Elmet
- Author: Fiona Mozley
- Language: English
- Genre: Literary fiction
- Publisher: John Murray Originals
- Publication date: August 10, 2017
- Publication place: United Kingdom
- Pages: 311 (1st ed paperback)
- Awards: Polari Prize (2018) Somerset Maugham Award (2018)
- ISBN: 9781473660540 (1st ed paperback)
- OCLC: 981691703
- Dewey Decimal: 823/.92
- LC Class: PR6113.O97 E46 2017

= Elmet (novel) =

2017 debut novel by Fiona Mozley

Elmet is the 2017 debut novel by Fiona Mozley. In September 2017, it was shortlisted for the 2017 Booker Prize.

==Plot==
The narrator who speaks in the sections in cursive seems to be looking for somebody against a modern landscape of highways, lorries and café stopovers.

We will come to realise that this is Daniel, a boy who used to live in the middle of the forest with Daddy and big sister Cathy. There is mystery about the comings and goings of the father, and why the mother is always absent. Little by little the reader comes to understand that the father works as a thug for Mr Price, who owns all the ex-controlled rent houses and flats in the area. The father is also the unbeaten winning champion in unlawful boxing matches of the area. Most of this information is conveyed by Vivien, an elderly neighbour who lives a hike away and who tries to educate Cathy and Daniel to a certain degree. While Daniel stays at her house reading, Cathy strolls around the forests.

At some point the father stops extorting rents for Mr. Price and does the opposite, pushing people to strike to get higher wages and to get reasonable rents for their households. Mr. Price offers him the deeds of the land in which he is living to go to Daniel in exchange of one last big boxing gig. He will win this one as well, although everything seemed to be stuck against him.

One of the two good-for-nothing sons of Mr Price is strangled. The father is accused of killing him. His children try to look for his father instead of running away.

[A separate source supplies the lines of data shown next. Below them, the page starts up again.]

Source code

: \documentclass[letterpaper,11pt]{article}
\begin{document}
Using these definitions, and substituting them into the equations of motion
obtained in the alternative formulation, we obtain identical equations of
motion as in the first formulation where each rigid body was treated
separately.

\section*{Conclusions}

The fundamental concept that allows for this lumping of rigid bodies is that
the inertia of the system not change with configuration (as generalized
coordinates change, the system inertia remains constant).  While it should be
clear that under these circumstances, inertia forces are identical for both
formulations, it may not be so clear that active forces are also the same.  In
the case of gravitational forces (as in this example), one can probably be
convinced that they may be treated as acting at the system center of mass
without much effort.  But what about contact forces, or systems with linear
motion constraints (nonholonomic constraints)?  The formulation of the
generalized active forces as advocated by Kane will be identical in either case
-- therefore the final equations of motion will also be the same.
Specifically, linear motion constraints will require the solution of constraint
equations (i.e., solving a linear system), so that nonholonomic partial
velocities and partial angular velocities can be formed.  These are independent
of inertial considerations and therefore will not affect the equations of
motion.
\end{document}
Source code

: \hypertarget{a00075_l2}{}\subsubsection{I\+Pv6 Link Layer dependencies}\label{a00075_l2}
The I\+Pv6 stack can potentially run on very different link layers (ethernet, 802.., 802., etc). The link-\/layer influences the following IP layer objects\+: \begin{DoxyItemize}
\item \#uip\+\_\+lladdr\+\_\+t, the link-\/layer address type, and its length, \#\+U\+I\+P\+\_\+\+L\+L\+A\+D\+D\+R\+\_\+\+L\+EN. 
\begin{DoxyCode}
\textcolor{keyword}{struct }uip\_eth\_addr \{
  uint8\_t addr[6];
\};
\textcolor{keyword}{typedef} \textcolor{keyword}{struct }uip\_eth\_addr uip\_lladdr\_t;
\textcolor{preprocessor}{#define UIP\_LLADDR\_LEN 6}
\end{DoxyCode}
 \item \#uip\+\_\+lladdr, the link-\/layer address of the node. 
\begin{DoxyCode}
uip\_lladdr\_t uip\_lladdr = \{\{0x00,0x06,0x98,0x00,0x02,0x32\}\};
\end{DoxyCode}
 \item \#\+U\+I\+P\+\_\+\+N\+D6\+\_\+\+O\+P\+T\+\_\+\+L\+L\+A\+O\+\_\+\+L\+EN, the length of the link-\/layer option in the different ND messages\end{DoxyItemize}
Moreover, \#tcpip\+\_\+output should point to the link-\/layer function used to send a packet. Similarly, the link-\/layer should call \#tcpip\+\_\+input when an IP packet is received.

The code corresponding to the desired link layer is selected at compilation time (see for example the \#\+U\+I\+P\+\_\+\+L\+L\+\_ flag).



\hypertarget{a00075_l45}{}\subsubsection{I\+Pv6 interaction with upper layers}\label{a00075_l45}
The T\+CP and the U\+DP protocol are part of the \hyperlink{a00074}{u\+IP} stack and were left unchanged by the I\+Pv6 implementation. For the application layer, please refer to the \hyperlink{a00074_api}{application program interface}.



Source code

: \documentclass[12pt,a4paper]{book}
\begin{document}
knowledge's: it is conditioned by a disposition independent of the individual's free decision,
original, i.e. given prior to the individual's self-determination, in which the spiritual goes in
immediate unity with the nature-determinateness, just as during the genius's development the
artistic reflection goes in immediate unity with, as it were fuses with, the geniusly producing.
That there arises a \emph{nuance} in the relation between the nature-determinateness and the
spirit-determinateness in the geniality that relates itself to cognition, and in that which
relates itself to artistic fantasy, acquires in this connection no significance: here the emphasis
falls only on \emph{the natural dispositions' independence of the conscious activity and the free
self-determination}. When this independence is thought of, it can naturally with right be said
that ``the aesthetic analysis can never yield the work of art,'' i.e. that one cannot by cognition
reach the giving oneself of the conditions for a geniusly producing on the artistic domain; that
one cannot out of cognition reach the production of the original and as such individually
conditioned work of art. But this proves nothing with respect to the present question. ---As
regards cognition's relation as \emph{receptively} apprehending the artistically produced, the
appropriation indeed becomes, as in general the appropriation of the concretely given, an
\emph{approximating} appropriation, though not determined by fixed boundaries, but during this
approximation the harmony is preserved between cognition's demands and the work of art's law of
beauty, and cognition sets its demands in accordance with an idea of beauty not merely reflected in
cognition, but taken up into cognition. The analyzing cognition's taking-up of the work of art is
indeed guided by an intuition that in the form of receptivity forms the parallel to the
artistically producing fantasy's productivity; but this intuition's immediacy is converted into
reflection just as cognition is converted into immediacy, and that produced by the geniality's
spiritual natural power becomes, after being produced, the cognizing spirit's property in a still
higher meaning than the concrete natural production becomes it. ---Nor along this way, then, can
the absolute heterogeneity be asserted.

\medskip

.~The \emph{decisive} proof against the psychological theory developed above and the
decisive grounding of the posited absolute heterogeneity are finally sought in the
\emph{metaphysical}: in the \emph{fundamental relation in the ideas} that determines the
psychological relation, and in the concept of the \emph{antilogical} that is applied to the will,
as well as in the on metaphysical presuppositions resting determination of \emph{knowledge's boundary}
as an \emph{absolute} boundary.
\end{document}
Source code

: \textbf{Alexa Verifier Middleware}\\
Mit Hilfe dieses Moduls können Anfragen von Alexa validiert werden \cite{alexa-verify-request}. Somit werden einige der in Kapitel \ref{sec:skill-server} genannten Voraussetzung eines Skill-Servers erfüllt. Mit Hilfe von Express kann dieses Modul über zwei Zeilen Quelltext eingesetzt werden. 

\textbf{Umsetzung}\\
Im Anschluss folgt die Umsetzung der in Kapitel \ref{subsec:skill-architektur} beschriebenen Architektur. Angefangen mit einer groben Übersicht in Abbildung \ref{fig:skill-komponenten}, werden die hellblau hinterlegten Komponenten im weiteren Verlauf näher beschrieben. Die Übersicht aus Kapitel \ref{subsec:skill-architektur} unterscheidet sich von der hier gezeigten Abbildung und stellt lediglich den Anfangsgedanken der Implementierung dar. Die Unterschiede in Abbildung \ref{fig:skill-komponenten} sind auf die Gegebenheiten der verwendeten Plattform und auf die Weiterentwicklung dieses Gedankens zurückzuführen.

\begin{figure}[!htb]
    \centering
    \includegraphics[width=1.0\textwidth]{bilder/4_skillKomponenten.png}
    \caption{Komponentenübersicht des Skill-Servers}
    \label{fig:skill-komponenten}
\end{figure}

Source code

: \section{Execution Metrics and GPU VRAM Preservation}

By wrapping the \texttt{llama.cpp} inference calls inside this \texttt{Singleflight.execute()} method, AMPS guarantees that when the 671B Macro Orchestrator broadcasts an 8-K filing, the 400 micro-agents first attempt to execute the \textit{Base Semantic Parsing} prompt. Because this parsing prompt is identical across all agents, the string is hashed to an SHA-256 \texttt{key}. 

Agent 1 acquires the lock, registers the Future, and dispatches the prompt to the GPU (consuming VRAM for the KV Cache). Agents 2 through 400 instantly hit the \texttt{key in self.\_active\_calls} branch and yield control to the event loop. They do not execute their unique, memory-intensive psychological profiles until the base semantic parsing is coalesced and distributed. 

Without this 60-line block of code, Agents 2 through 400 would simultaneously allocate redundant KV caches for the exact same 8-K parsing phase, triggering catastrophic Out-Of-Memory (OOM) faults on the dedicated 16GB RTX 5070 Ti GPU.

Vivien will not help, a friend accuses the father of stealing 50,000 pounds from his safe. Cathy confesses to have killed the Price boy. In the final showdown, only Daniel will survive, although Vivien says that she might have seen a shadowed silhouette leaving the burning house where the three of them were being tortured by Mr. Price and his thugs. Daniel thinks that this must be Cathy, and keeps on searching for her and Daddy. Year

== Awards ==

| Year | Prize |  | Result | Ref |
| 2017 | Booker Prize | — | Shortlisted |  |
| 2018 | Dylan Thomas Prize | — | Longlisted |  |
| Edmund White Award | — | Shortlisted |  |
| Ondaatje Prize | — | Shortlisted |  |
| Polari Prize | First Book | Won |  |
| Somerset Maugham Award | — | Won |  |
| Women's Prize for Fiction | — | Longlisted |  |
| 2019 | Europese Literatuurprijs | — | Longlisted |  |
| International Dublin Literary Award | — | Longlisted |  |

== Reception ==
In a review for Publishers Weekly a reader noted that the novel had "many eerily beautiful scenes," and that the author "is best when describing the tight-knit family in its isolated splendor."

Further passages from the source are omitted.